Results: Of the 1025 patients with early gastric cancer, 66 patients (6.4%) had 69 primary cancers other than early gastric cancer. They had a median follow-up of 41 months, and their cumulative incidence of MPM was 4.9%, 5.4% and 5.9% after 1-, 2-, and 3- year, respectively. Oesophageal cancer was the most frequently detected MPM, followed by lung and colorectal cancers. Male (p=0.038), age ≥65 years (p=0.003), smoking history (p=0.036), and lymph node metastasis (p=0.013) were independent risk factors for MPM in patients with early gastric cancer.
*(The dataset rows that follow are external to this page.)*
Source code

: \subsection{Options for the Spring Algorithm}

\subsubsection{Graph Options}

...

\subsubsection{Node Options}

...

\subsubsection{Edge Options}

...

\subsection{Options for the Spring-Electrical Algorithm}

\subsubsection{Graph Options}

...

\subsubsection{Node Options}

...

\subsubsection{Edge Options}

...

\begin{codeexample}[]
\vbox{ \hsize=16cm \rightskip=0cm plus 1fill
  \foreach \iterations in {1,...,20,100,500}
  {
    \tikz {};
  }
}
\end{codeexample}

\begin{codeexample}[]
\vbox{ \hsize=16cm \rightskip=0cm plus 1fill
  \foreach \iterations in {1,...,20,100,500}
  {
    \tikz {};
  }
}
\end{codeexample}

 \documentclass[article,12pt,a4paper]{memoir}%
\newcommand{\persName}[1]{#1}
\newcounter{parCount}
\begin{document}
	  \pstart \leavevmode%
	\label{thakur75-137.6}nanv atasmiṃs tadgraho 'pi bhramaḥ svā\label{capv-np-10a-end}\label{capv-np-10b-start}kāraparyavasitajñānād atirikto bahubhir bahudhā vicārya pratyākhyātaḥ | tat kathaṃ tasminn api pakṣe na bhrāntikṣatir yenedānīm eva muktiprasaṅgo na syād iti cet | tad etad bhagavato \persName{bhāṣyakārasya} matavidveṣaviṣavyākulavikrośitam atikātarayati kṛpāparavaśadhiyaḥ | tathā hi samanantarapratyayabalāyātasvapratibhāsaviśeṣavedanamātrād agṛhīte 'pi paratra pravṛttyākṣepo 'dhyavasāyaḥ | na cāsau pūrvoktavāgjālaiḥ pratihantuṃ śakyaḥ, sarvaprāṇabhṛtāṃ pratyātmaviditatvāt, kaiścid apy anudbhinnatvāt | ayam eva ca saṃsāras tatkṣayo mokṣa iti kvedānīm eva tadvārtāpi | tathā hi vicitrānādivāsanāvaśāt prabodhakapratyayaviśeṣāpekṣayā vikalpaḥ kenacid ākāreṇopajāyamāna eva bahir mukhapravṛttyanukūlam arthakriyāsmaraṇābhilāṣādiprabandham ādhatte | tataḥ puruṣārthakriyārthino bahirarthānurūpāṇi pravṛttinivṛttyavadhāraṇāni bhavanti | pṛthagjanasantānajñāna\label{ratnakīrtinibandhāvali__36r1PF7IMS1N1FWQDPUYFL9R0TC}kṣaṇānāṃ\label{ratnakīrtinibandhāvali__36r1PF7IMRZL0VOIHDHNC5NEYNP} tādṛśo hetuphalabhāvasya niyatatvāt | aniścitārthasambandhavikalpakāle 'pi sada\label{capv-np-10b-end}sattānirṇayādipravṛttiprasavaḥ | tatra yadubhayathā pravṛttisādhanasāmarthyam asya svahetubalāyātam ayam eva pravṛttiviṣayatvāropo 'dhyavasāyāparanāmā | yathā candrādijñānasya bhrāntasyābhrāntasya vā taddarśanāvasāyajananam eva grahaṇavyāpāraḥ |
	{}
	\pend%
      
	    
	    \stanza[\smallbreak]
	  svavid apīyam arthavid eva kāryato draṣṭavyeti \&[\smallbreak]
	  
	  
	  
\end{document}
Patients with early gastric cancer with MPM had a worse OS prognosis than patients with early gastric cancer without MPM (p<0.001). The internally validated nomogram predicted the probability of developing MPM after early gastric cancer (C index= 0.697). The calibration chart showed that the predicted probability of MPM in early gastric cancer was similar to the observed result, and the DCA showed strong clinical practicability.

Conclusion: After the diagnosis and treatment of early gastric cancer, we should be alert to the possibility of MPM and perform regular and careful monitoring.

1 Introduction

Gastric cancer is the fifth most common malignant tumour in the world and ranks fourth in global cancer mortality rate after lung cancer, colorectal cancer and liver cancer (1, 2). There are approximately 1.2 million new cases of gastric cancer each year worldwide, of which China accounts for approximately 40%. Early gastric cancer accounts for approximately 20% of cases at diagnosis, and the 5-year survival rate after endoscopic resection can reach 92.6% (3). Multiple primary malignancies (MPM) are two or more primary malignancies occurring simultaneously or consecutively in the same individual, which can originate from the same organ, paired organs, different parts of the same system, or different organs of different systems (4–7), although they can display similar histologic subclassifications, each with different clinical features.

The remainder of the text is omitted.